Facing a multi-billion budget deficit brought on by the pandemic, a coalition of Democrats and their progressive allies say the solution is higher taxes on the wealthy.

At a rally outside Governor Cuomo’s manhattan office, groups urged Cuomo and the legislature to tax the rich immediately, and not wait for a Washington bailout. 


What You Need To Know

  • Ahead of the 2021 legislative session and Governor Cuomo’s State of the State Address, advocates urge higher taxes on the wealthy

  • The COVID-19 crisis has left a huge budget hole

  • State officials agree higher taxes are likely, but some of the ideas in the report from advocates are unrealistic

“Yes, we need federal government help. I will give you that. But even that alone won’t save this city’s new state,” said Public Advocate Jumaane Williams. “What [you] have to do as governor is use all of the tools that are available to you. You have not done that.”

In a 35-page report titled, “invest in our New York, plan to fund our future,” advocates made their case that the wealthy are not paying their fair share, and need to step up now. 

“We are here because we believe that we must invest in New York,” said Democratic Assemblyman Carmen De La Rosa.  “But not the New York of the rich, in the New York that we all live in. In the New York that has lines for food around the block.”

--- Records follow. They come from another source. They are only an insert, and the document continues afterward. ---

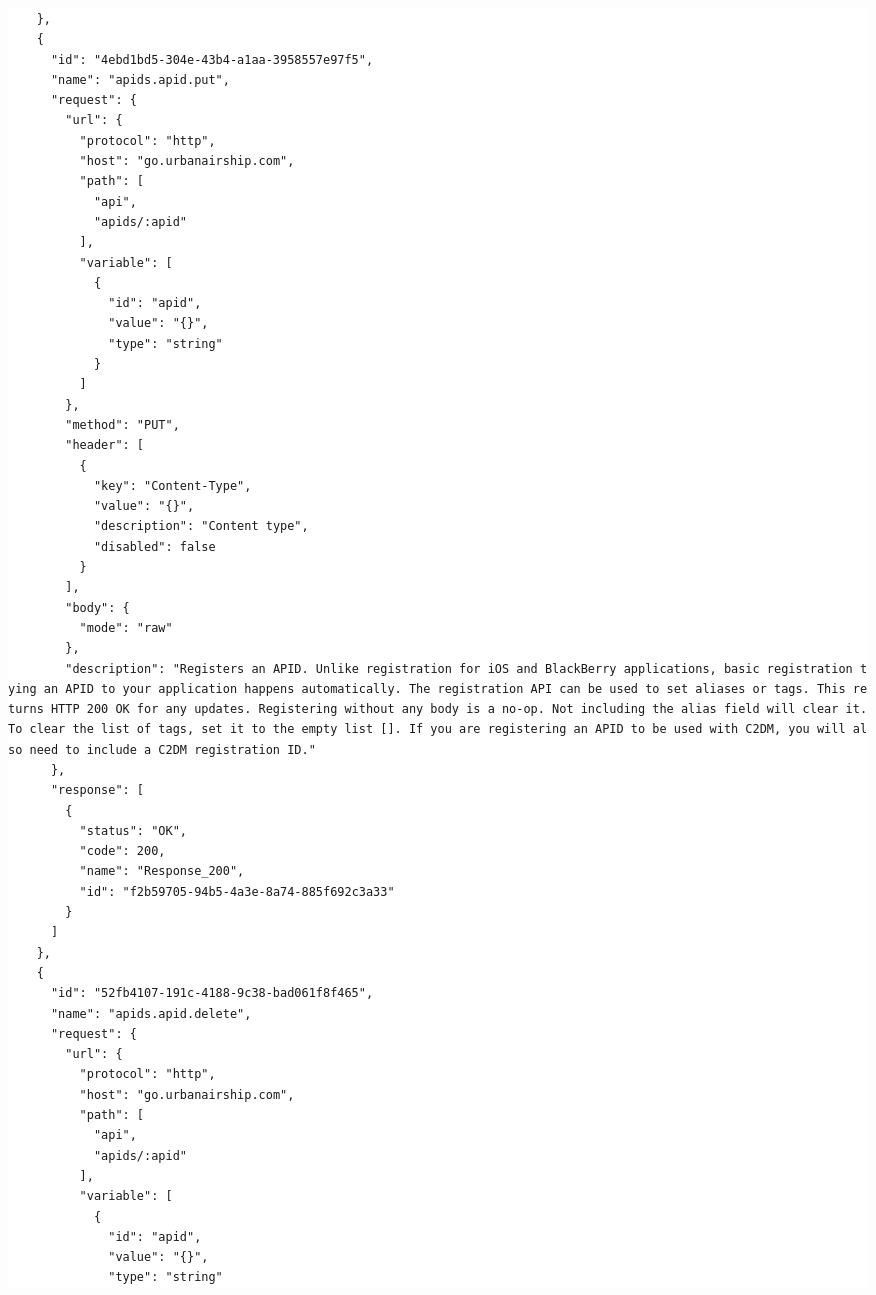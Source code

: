         },
        {
          "id": "4ebd1bd5-304e-43b4-a1aa-3958557e97f5",
          "name": "apids.apid.put",
          "request": {
            "url": {
              "protocol": "http",
              "host": "go.urbanairship.com",
              "path": [
                "api",
                "apids/:apid"
              ],
              "variable": [
                {
                  "id": "apid",
                  "value": "{}",
                  "type": "string"
                }
              ]
            },
            "method": "PUT",
            "header": [
              {
                "key": "Content-Type",
                "value": "{}",
                "description": "Content type",
                "disabled": false
              }
            ],
            "body": {
              "mode": "raw"
            },
            "description": "Registers an APID. Unlike registration for iOS and BlackBerry applications, basic registration tying an APID to your application happens automatically. The registration API can be used to set aliases or tags. This returns HTTP 200 OK for any updates. Registering without any body is a no-op. Not including the alias field will clear it. To clear the list of tags, set it to the empty list []. If you are registering an APID to be used with C2DM, you will also need to include a C2DM registration ID."
          },
          "response": [
            {
              "status": "OK",
              "code": 200,
              "name": "Response_200",
              "id": "f2b59705-94b5-4a3e-8a74-885f692c3a33"
            }
          ]
        },
        {
          "id": "52fb4107-191c-4188-9c38-bad061f8f465",
          "name": "apids.apid.delete",
          "request": {
            "url": {
              "protocol": "http",
              "host": "go.urbanairship.com",
              "path": [
                "api",
                "apids/:apid"
              ],
              "variable": [
                {
                  "id": "apid",
                  "value": "{}",
                  "type": "string"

The report lays out recommendations on legislation that can be effective in taxing the wealthy. Six bills are being pushed, including a stock transfer tax, which would tax those trading in the stock market. A similar tax already exists in London.

“In the case of Britain, that’s a national tax. It’s not a tax just collected in London,” explained EJ McMahon of Empire Center. “Every stock transfer in the country. So, basically the argument that the tax wouldn’t make much difference based on the experience of other countries is an apples to oranges comparison. That’s an argument for having a stock transfer tax at the federal level.”

The report also calls for a progressive income tax, a capital gains tax, an inheritance tax, a corporate tax, and a tax on accumulated wealth, which would require a constitutional amendment, something that could not be approved for at least three years. 

New York State can only tax income and tangible assets such as land.

In making the case for raising taxes, the report also compares New York State to Canada, which has a similarly sized GDP.

The report finds that, “Canada is a relevant peer for New York given the size of their populations (30 million in New York vs. 38 million in Canada).”

New York’s population is actually closer to 19 million people, not 30.

For several years now, Cuomo has been cutting business and corporate taxes, something he has been quick to point out when criticized for high taxation. 

He is now on board with raising taxes, he says, but not before he tries again to get an aid package from Washington with Biden coming in as president.